5. life of a semaphore - meaning, its life cycle and its
usage :
- semaphore is a special system variable
managed by the operating system, specially - like
any other shared variable, this will also suffer
from race conditions and other issues discussed, above -
system manages this special variable using certain
sw and hw techniques - this enables this variable
to behave as a super variable - see the discussion below .
- a semaphore variable is maintained as part of
a semaphore object .normally, only one semaphore
is maintained in a semaphore object.
- a semaphore object is mostly maintained in system space
- in many cases, semaphore object may be maintained
partially in user-space and partially in system-space .
- for the discussion below, we are looking at a coventional
semaphore - meaning, it is entirely maintained in system space .
- a semaphore variable is constrained by certain rules -
it can have value between 0 and a +ve no. decided
by the system and the developer - typically semaphore
value cannot drop below 0 - cannot be -ve -
typically semaphore value is between 0 and 1, in
many cases - although, it can also be +ve(>=1), in many cases .
- max value of a semaphore is decided by operating system
- current max value for a given application is decided
by developer
- binary semaphore has value between 0 and 1
- counting semaphore has value between 0 and a +ve (>1,
decided by developer)
- system normally supports certain operations on a semaphore
- creation, initialization, decrement , increment and
destruction (a semaphore object/semaphore is a logical resource)
- creation is supported by a system call - a semaphore
object is created using this system call
- initialization of a semaphore enables to initialize the
semaphore value as per developer's requirement - it can
be 0 , 1 or a +ve no. - this is done using another
system call API .subject to the rules of semaphore
,operating system and application's requirement .

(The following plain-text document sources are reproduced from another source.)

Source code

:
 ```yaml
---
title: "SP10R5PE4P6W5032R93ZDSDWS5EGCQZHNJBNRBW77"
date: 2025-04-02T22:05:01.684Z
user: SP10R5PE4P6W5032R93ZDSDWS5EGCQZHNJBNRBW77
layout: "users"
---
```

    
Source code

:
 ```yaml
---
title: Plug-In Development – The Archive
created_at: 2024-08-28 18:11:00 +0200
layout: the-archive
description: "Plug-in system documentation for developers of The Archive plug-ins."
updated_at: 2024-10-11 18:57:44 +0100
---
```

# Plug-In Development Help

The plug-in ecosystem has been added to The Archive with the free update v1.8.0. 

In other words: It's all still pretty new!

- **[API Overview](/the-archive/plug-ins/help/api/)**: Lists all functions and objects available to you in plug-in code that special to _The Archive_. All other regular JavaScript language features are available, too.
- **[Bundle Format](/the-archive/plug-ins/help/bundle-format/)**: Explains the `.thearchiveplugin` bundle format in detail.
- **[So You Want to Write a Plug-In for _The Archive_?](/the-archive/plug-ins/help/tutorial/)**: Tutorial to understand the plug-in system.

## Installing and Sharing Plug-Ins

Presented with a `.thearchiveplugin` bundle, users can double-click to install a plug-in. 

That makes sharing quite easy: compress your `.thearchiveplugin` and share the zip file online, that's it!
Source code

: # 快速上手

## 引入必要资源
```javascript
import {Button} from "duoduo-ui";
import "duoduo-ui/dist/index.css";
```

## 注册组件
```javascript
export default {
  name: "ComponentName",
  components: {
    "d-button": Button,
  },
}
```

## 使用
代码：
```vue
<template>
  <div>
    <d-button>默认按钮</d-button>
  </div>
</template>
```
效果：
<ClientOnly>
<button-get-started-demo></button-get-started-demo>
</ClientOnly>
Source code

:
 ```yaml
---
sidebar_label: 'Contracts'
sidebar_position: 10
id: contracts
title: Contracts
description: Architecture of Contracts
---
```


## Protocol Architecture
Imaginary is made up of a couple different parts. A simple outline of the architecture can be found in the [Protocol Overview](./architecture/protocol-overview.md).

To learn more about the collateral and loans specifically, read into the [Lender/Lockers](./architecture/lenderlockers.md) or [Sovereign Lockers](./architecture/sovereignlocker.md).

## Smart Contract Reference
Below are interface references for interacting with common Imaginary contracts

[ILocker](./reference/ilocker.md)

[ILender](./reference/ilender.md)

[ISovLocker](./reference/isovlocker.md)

- let us assume that initial value of semaphore is 1
- decrement operation - decrement operation follows the
rules below:(another system call API)
- if the semaphore value is +ve, just decrement
the value of semaphore by 1 and return success .
- if the semaphore value is 0, do not decrement,
change the state of the process to blocked and
add the process descriptor to the wait-queue
of the semaphore object - this leads to blocking
the process that has attempted a decrement operation
on the semaphore .
- a blocked process, in the wq of a semaphore may be
woken-up by another process that executes increment
operation on the respective semaphore
- increment operation - increment operation follows the
rules below:(another system call API)
- if the semaphore's wq is empty, just increment
the value of the semaphore by 1 and return success .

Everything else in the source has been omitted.